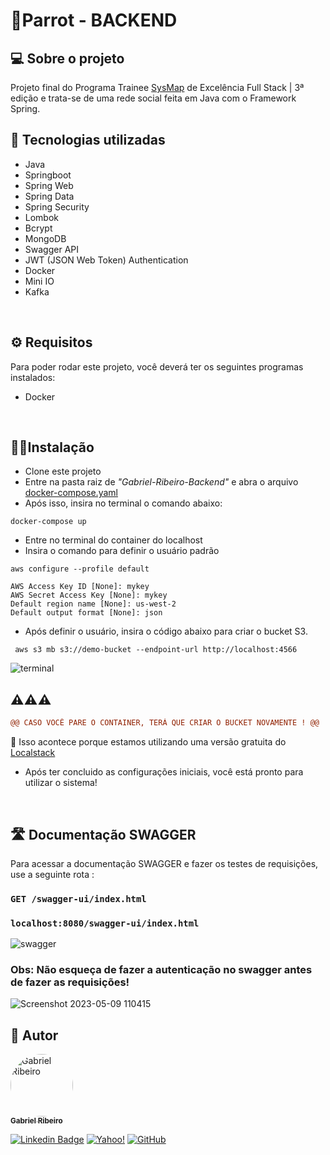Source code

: # 🦜Parrot - BACKEND

## 💻 Sobre o projeto
 Projeto final do Programa Trainee [SysMap](https://sysmap.com.br) de Excelência Full Stack | 3ª edição e trata-se de uma rede social feita em Java com o Framework Spring.
 
## 🧰 Tecnologias utilizadas

* Java
* Springboot
* Spring Web
* Spring Data
* Spring Security
* Lombok
* Bcrypt
* MongoDB
* Swagger API
* JWT (JSON Web Token) Authentication
* Docker
* Mini IO
* Kafka

<br>

## ⚙ Requisitos
 Para poder rodar este projeto, você deverá ter os seguintes programas instalados:
 - Docker
  
  <br>

## 👩‍💻Instalação

  * Clone este projeto
  * Entre na pasta raiz de <i>"Gabriel-Ribeiro-Backend"</i> e abra o arquivo <a href="https://github.com/bc-fullstack-03/Gabriel-Ribeiro-Backend/blob/main/docker-compose.yaml">docker-compose.yaml</a>
  * Após isso, insira no terminal o comando abaixo:

```
docker-compose up
```
 * Entre no terminal do container do localhost
 * Insira o comando para definir o usuário padrão 
 ```
aws configure --profile default
```
 ```
 AWS Access Key ID [None]: mykey
AWS Secret Access Key [None]: mykey
Default region name [None]: us-west-2
Default output format [None]: json
 ```

* Após definir o usuário, insira o código abaixo para criar o bucket S3.
```
 aws s3 mb s3://demo-bucket --endpoint-url http://localhost:4566
 ```
 
 ![terminal](https://user-images.githubusercontent.com/80289718/236905442-d81e9d9f-0035-48ce-816a-6e0506f0cdc1.jpg)

## ⚠️⚠️⚠️
  ```diff
@@ CASO VOCÊ PARE O CONTAINER, TERÁ QUE CRIAR O BUCKET NOVAMENTE ! @@
```
 🚏 Isso acontece porque estamos utilizando uma versão gratuita do [Localstack](https://localstack.cloud) </h3> 
  
* Após ter concluido as configurações iniciais, você está pronto para utilizar o sistema!

 <br>

## 🛣 Documentação SWAGGER
  Para acessar  a documentação SWAGGER e fazer os testes de requisições, use a seguinte rota :
###  ```GET /swagger-ui/index.html```
###  ```localhost:8080/swagger-ui/index.html```

![swagger](https://user-images.githubusercontent.com/80289718/236886929-2b8c53a6-291a-470e-addf-f2cd8a12befe.png)
### Obs: Não esqueça de fazer a autenticação no swagger antes de fazer as requisições!
![Screenshot 2023-05-09 110415](https://github.com/bc-fullstack-03/Gabriel-Ribeiro-Backend/assets/80289718/1edaff42-5d46-4e15-bee6-ff8dd479563f)



## 🦸 Autor

<a href="https://github.com/Gahbr">
 <img style="border-radius: 50%;" src="https://avatars.githubusercontent.com/u/80289718?v=4" width="100px;" alt="Gabriel Ribeiro"/>
 <br />
 <sub><b>Gabriel Ribeiro</b></sub></a> <a href="https://github.com/Gahbr" title="github"></a>
 <br />

[![Linkedin Badge](https://img.shields.io/badge/-Gabriel-blue?style=flat-square&logo=Linkedin&logoColor=white&link=https://www.linkedin.com/in/gabriellribeiro1/)](https://www.linkedin.com/in/gabriellribeiro1/)
[![Yahoo!](https://img.shields.io/badge/Yahoo!-6001D2?style=flat-square&logo=Yahoo!&logoColor=white)](mailto:gabriell.ribeiro@yahoo.com)
[![GitHub](https://img.shields.io/badge/Gahbr-%23121011.svg?style=flat-square&logo=github&logoColor=white)](https://github.com/Gahbr)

**What you are asked to do**
Isolate the lines above that contain the word "Access" and copy them.

**Response**
 AWS Access Key ID [None]: mykey
AWS Secret Access Key [None]: mykey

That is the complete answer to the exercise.